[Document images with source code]
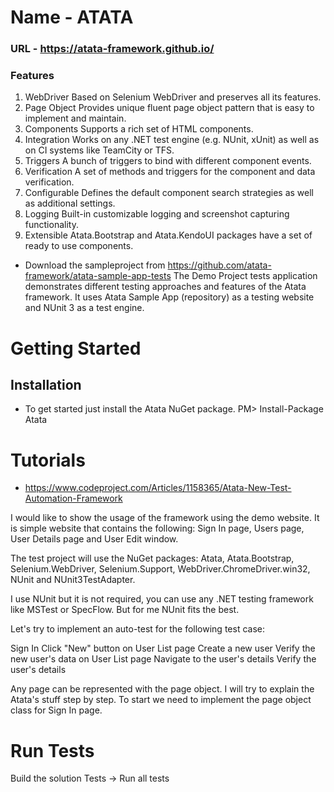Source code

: # Name - ATATA
### URL - https://atata-framework.github.io/
### Features
1. WebDriver 
Based on Selenium WebDriver and preserves all its features.
2. Page Object
Provides unique fluent page object pattern that is easy to implement and maintain.
3. Components
Supports a rich set of HTML components.
4. Integration
Works on any .NET test engine (e.g. NUnit, xUnit) as well as on CI systems like TeamCity or TFS.
5. Triggers
A bunch of triggers to bind with different component events.
6. Verification
A set of methods and triggers for the component and data verification.
7. Configurable
Defines the default component search strategies as well as additional settings.
8. Logging
Built-in customizable logging and screenshot capturing functionality.
9. Extensible
Atata.Bootstrap and Atata.KendoUI packages have a set of ready to use components.

* Download the sampleproject from https://github.com/atata-framework/atata-sample-app-tests
The Demo Project tests application demonstrates different testing approaches and features of the Atata framework. It uses Atata Sample App (repository) as a testing website and NUnit 3 as a test engine.

# Getting Started

## Installation

* To get started just install the Atata NuGet package.
PM> Install-Package Atata

# Tutorials 
* https://www.codeproject.com/Articles/1158365/Atata-New-Test-Automation-Framework

I would like to show the usage of the framework using the demo website. It is simple website that contains the following: Sign In page, Users page, User Details page and User Edit window.

The test project will use the NuGet packages: Atata, Atata.Bootstrap, Selenium.WebDriver, Selenium.Support, WebDriver.ChromeDriver.win32, NUnit and NUnit3TestAdapter.

I use NUnit but it is not required, you can use any .NET testing framework like MSTest or SpecFlow. But for me NUnit fits the best.

Let's try to implement an auto-test for the following test case:

Sign In
Click "New" button on User List page
Create a new user
Verify the new user's data on User List page
Navigate to the user's details
Verify the user's details

Any page can be represented with the page object. I will try to explain the Atata's stuff step by step. To start we need to implement the page object class for Sign In page.

# Run Tests
Build the solution
Tests -> Run all tests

• AIM OF THE EXERCISE: Copy the lines of the data above exactly as written, beginning with the line containing "PM> Install-Package Atata" and ending with the line containing "I would like", and leave out all other lines.

• RESPONSE:
PM> Install-Package Atata

# Tutorials 
* https://www.codeproject.com/Articles/1158365/Atata-New-Test-Automation-Framework

I would like to show the usage of the framework using the demo website. It is simple website that contains the following: Sign In page, Users page, User Details page and User Edit window.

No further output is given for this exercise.